El grado de conservación de la avispa fósil es excepcional: el ámbar ha preservado detalles microscópicos como la venación de las alas, los pelos sensoriales y la estructura de las patas, permitiendo a los investigadores reconstruir su anatomía con notable precisión.



Una nueva avispa fósil del Cretácico aparece en el ámbar de El Soplao

Un equipo internacional de investigadores ha descrito una nueva especie de avispa fósil en ámbar de la cueva de El Soplao, situada en Cantabria, de hace unos 105 millones de años.

El hallazgo, publicado en la revista científica Palaeoentomology, aporta información clave sobre la diversidad de insectos durante el Cretácico y refuerza la importancia del enclave cántabro como referencia mundial para el estudio del ámbar fósil.

La nueva especie, denominada ‘Cretevania orgonomecorum’, procede de un fragmento de ámbar datado en el Albiense medio (hace unos 105 millones de años) y se caracteriza por su gran tamaño y por rasgos anatómicos únicos, como la estructura de las antenas y la venación de las alas, señala el Gobierno de Cantabria en un comunicado.

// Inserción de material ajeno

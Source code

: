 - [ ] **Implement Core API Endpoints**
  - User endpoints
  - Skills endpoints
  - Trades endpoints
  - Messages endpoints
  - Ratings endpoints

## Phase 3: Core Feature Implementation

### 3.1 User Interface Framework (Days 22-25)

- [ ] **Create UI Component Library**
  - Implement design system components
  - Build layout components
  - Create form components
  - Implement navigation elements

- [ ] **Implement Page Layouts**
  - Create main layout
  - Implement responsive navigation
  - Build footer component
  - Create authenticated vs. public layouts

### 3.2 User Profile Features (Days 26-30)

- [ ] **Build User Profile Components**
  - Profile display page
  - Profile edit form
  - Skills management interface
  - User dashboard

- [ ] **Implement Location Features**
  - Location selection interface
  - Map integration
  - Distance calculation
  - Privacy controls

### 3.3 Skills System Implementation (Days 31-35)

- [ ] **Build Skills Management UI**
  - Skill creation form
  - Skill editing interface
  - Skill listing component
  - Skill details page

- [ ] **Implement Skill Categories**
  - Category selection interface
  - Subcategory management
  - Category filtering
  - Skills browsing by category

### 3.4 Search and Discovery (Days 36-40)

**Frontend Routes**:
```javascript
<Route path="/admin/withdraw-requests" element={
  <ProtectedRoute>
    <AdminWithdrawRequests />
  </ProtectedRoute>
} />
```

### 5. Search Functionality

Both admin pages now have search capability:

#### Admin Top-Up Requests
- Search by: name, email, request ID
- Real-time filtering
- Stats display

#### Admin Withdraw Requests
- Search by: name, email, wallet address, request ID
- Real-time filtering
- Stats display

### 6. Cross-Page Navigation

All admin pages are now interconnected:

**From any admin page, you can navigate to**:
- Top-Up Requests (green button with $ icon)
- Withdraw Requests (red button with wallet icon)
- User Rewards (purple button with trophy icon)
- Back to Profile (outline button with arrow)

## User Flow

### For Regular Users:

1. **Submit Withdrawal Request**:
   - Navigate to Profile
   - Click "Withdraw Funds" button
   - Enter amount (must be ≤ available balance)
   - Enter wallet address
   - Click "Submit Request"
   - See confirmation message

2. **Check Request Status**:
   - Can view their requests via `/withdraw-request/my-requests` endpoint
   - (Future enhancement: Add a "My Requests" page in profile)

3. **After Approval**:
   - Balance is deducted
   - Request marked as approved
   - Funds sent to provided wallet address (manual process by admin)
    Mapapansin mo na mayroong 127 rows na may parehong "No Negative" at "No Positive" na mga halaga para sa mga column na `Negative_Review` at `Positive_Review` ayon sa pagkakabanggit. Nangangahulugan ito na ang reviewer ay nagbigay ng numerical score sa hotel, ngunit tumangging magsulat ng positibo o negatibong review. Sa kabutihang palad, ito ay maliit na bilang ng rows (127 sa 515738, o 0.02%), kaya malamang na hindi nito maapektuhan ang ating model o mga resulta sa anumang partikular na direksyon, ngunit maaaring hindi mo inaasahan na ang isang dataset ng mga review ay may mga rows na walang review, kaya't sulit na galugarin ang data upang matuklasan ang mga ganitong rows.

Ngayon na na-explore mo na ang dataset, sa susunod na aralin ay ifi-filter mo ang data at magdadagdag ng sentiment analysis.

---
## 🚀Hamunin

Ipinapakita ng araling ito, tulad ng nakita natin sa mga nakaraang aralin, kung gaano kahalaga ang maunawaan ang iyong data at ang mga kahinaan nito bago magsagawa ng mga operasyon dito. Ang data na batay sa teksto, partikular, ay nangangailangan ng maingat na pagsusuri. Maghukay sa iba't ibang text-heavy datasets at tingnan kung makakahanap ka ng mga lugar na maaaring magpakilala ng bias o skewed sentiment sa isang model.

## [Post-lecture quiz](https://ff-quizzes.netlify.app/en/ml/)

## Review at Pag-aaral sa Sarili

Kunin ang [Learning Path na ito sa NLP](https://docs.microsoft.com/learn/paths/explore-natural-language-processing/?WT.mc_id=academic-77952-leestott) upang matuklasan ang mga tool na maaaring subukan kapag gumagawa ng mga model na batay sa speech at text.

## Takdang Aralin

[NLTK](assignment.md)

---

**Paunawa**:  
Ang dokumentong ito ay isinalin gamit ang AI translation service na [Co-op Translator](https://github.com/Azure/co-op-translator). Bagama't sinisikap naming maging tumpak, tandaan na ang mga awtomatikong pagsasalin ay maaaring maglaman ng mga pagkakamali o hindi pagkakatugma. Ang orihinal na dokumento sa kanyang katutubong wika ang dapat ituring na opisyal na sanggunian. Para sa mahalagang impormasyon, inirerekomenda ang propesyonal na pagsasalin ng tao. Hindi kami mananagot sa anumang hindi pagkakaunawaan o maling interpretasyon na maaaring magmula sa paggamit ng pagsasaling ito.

Según los autores, se trata de uno de los ejemplares más grandes conocidos dentro de este género, comparable a especies halladas en Myanmar y China.

El hallazgo de la avispa fósil ayuda a revisar la clasificación del género Cretevania

El estudio también supone la revisión de la clasificación del género ‘Cretevania’ y aporta nuevos caracteres diagnósticos que ayudarán a delimitar especies en futuras investigaciones. «Este grupo podría actuar como ‘fósil guía’ para datar depósitos cretácicos, dada su amplia distribución y diversidad», han señalado los científicos.

Enrique Peñalver, investigador del Instituto Geológico y Minero de España (IGME-CSIC) y coautor del estudio, ha subrayado que este descubrimiento amplía el conocimiento sobre la evolución de las avispas evánidas y confirma «la extraordinaria riqueza paleontológica del ámbar español».

Según los autores, se trata de uno de los ejemplares más grandes conocidos dentro de este género, comparable a especies halladas en Myanmar y China.

El Ejecutivo cántabro destaca que El Soplao es uno de los yacimientos de ámbar más relevantes del mundo, con más de 1.500 inclusiones fósiles documentadas y 30 especies descritas hasta la fecha.

Instituciones internacionales colaboran en la investigación

La investigación ha contado con la colaboración de instituciones como el IGME-CSIC, la Universidad de Barcelona, la Academia de las Ciencias de China, el Museo de Historia Natural de la Universidad de Oxford y la Universidad de Valencia y ha sido financiada por proyectos del Gobierno de Cantabria y el Ministerio de Ciencia e Innovación y la Generalitat Valenciana.

Los expertos señalan que este descubrimiento en esta cueva cántabra no solo amplía el conocimiento sobre la diversidad de avispas prehistóricas, sino que también ayuda a entender cómo se estructuraban las cadenas tróficas y qué papel podían desempeñar estos insectos en los antiguos ecosistemas resiníferos.

En conjunto, la avispa gigante de El Soplao representa un testimonio fascinante de la vida en la Península Ibérica hace más de cien millones de años y un nuevo capítulo en la rica paleontología del ámbar español.